Don Redman’s work with McKinney’s Cotton Pickers for example was employing advanced conceptions of harmony, see for example his bizarre and expressionistic work on Chant Of The Weed in 1931 with its strange other-worldly and drug-laden atmosphere. Similarly, and at the same time, Duke Ellington was conducting his own experiments in style with Creole Rhapsody which showed an expressive musical curiosity through the use of exotic and dream-like harmonies drawn from Ravel, Delius and Debussy. The fact that the Ellington piece had almost-classical music ‘movements’ interested Gil Evans as a way of structuring jazz compositions and these pieces amongst others influenced him in his formative years, leaving a lasting impression that would impact on his later arrangements.

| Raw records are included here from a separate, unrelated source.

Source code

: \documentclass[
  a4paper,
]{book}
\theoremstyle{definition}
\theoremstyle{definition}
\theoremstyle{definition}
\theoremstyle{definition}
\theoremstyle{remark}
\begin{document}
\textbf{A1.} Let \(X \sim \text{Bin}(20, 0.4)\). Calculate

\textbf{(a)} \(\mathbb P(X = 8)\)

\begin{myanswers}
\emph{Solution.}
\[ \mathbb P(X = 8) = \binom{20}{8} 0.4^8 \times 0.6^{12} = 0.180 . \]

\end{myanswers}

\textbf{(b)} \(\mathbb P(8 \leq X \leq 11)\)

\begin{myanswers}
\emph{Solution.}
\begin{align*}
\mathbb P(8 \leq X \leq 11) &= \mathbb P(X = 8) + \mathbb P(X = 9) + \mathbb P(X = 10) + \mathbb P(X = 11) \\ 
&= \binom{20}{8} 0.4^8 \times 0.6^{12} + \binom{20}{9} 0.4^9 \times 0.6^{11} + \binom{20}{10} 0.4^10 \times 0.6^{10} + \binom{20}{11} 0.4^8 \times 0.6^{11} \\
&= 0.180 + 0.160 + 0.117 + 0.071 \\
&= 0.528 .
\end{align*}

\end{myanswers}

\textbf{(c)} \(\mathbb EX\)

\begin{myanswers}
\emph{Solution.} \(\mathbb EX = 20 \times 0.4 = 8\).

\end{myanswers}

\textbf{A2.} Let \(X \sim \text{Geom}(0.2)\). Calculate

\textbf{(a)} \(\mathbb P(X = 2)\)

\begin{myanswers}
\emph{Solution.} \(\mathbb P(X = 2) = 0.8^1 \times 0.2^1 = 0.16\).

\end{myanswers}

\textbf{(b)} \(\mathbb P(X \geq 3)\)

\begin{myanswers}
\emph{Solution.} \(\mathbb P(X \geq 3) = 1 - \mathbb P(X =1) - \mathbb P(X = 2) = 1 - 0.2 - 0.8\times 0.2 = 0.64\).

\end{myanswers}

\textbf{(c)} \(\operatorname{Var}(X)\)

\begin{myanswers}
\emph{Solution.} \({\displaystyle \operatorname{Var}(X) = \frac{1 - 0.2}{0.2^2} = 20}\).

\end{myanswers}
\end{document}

Evans (left) began his musical career working with a small home-town band in the thirties, playing keyboard and writing pieces for them, but was quickly headhunted by the Skinnay Ennis Band for whom he played whilst beginning to hone his arranger skills. After that he worked with, and was significantly influenced by, the Claude Thornhill Orchestra, experimenting there with big band arrangements that included woodwinds alongside the usual brass section, in a way that was was to become something of a hallmark of Evans’ work.
As Thornhill’s arranger, Gil Evans became interested in the sort of combination of instruments that were found in a classical orchestra colouring and using the Thornhill musicians as his palette in the forties he added French horns to their sound, although a focal point of the band at that time was the altoist Lee Konitz. It was evident in the sound just how far away Evans was taking jazz from New Orleans and heading towards a different art-form with the 1940 Thornhill band’s track Portrait Of A Guinea Farm with its lush classical overtones and experimental arrangement. At which point one might ask : Is this jazz at all ?

In America, in the those ´roaring forties´, jazz was also developing from within and small-group bebop was branching out, some would say anarchically mutating, from the swing era. Evans was aware of this and knew that bebop as a school of jazz could do little to advance big band arrangements as the musicians associated with the new school were more individually oriented and almost exclusively interested in solo improvising. Evans didn’t wish to follow suit although some British musicians such as Tubby Hayes in the fifties and sixties successfully fused big bands with hard bop. Rather, Evans’ artistic interest was in orchestral arranging and he was convinced that there could be a big band development of equal magnitude to the revolutionary impression bebop was making.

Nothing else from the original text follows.